[Exercise prompt]
Below are lines of data, and only some are wanted. Please repeat exactly those from the line that has "- Docker Swarm" through the line that has "- [ ] Composite PK creatione".

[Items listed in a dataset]
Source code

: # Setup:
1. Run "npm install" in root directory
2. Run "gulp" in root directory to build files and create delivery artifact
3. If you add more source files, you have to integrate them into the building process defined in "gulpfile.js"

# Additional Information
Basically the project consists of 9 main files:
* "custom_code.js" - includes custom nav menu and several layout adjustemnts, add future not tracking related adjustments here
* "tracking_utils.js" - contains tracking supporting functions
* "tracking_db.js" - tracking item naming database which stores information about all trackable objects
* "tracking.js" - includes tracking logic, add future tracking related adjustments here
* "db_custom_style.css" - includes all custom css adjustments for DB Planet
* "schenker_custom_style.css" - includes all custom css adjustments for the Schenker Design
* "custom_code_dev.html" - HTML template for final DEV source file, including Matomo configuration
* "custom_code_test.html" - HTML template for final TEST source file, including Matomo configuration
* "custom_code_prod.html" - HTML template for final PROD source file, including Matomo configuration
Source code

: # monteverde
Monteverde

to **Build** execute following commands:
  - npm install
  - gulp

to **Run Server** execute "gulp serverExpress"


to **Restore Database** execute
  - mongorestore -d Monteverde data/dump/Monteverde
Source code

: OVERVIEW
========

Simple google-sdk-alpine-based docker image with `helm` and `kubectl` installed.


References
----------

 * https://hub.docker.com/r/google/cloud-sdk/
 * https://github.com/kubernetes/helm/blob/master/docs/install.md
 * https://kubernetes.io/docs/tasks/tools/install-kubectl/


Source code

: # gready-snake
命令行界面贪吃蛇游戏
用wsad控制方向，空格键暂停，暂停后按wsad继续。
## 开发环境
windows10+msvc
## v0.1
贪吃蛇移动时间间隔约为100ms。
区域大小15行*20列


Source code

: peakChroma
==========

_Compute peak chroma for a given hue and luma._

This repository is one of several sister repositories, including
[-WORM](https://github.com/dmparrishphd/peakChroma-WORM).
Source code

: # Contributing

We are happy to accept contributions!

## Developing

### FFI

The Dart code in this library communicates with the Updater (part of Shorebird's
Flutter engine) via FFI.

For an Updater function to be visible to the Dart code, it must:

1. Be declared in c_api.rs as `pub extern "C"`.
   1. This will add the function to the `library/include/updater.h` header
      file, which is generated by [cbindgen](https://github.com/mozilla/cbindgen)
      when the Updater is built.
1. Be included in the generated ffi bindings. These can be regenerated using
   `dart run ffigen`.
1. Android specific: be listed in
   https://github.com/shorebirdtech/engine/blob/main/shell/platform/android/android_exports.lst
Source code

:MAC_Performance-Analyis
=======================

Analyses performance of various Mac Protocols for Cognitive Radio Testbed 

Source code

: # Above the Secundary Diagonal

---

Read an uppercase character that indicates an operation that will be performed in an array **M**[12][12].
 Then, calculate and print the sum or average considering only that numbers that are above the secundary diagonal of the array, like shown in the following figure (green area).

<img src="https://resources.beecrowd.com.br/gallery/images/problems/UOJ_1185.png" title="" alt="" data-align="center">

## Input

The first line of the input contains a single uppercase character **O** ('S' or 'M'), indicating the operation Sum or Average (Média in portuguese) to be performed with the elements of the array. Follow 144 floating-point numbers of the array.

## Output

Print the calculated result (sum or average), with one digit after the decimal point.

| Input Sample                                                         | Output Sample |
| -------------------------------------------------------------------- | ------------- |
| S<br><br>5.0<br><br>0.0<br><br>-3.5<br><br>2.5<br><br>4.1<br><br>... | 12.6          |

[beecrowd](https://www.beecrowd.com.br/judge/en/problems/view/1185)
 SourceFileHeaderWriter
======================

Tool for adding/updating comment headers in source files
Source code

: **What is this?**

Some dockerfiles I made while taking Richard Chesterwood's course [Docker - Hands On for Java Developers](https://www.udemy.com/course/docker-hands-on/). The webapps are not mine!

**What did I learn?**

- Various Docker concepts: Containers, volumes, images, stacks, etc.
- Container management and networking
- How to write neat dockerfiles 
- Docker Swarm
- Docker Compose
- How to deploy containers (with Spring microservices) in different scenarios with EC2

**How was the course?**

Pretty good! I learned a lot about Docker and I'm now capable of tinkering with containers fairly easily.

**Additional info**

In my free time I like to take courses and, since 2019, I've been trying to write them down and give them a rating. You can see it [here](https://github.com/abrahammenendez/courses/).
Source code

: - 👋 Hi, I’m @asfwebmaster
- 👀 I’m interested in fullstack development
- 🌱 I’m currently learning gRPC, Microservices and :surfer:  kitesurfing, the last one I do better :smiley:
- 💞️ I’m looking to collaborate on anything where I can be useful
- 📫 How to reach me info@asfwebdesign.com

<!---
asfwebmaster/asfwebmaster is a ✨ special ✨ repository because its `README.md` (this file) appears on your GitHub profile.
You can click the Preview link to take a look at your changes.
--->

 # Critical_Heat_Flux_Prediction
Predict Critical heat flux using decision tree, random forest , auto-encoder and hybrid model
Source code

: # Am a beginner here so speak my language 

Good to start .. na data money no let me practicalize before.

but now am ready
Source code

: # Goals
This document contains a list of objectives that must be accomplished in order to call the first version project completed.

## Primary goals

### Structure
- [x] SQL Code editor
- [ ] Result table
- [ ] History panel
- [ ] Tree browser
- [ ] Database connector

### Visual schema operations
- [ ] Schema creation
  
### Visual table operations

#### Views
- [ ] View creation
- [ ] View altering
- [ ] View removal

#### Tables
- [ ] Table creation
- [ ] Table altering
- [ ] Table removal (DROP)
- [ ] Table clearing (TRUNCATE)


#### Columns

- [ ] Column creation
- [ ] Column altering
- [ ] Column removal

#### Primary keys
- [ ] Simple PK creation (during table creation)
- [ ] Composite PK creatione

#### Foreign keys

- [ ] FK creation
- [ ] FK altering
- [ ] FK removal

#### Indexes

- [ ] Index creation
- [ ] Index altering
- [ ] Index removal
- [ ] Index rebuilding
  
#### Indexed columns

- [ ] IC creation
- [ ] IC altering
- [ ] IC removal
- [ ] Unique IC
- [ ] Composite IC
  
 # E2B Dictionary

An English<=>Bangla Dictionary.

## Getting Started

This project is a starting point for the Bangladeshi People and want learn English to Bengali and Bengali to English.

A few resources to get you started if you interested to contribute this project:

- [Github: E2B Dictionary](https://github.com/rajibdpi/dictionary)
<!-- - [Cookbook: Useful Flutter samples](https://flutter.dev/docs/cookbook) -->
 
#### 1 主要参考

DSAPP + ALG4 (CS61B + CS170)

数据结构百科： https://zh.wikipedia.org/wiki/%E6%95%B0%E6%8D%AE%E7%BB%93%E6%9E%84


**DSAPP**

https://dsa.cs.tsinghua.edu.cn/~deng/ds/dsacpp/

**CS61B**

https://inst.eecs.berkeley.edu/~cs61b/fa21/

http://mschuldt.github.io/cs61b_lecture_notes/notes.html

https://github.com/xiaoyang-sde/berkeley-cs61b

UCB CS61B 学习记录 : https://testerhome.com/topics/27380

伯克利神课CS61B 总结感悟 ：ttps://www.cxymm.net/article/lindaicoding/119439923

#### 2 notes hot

[Solution to this task]
- Docker Swarm
- Docker Compose
- How to deploy containers (with Spring microservices) in different scenarios with EC2

**How was the course?**

Pretty good! I learned a lot about Docker and I'm now capable of tinkering with containers fairly easily.

**Additional info**

In my free time I like to take courses and, since 2019, I've been trying to write them down and give them a rating. You can see it [here](https://github.com/abrahammenendez/courses/).
Source code

: - 👋 Hi, I’m @asfwebmaster
- 👀 I’m interested in fullstack development
- 🌱 I’m currently learning gRPC, Microservices and :surfer:  kitesurfing, the last one I do better :smiley:
- 💞️ I’m looking to collaborate on anything where I can be useful
- 📫 How to reach me info@asfwebdesign.com

<!---
asfwebmaster/asfwebmaster is a ✨ special ✨ repository because its `README.md` (this file) appears on your GitHub profile.
You can click the Preview link to take a look at your changes.
--->

 # Critical_Heat_Flux_Prediction
Predict Critical heat flux using decision tree, random forest , auto-encoder and hybrid model
Source code

: # Am a beginner here so speak my language 

Good to start .. na data money no let me practicalize before.

but now am ready
Source code

: # Goals
This document contains a list of objectives that must be accomplished in order to call the first version project completed.

## Primary goals

### Structure
- [x] SQL Code editor
- [ ] Result table
- [ ] History panel
- [ ] Tree browser
- [ ] Database connector

### Visual schema operations
- [ ] Schema creation
  
### Visual table operations

#### Views
- [ ] View creation
- [ ] View altering
- [ ] View removal

#### Tables
- [ ] Table creation
- [ ] Table altering
- [ ] Table removal (DROP)
- [ ] Table clearing (TRUNCATE)


#### Columns

- [ ] Column creation
- [ ] Column altering
- [ ] Column removal

#### Primary keys
- [ ] Simple PK creation (during table creation)
- [ ] Composite PK creatione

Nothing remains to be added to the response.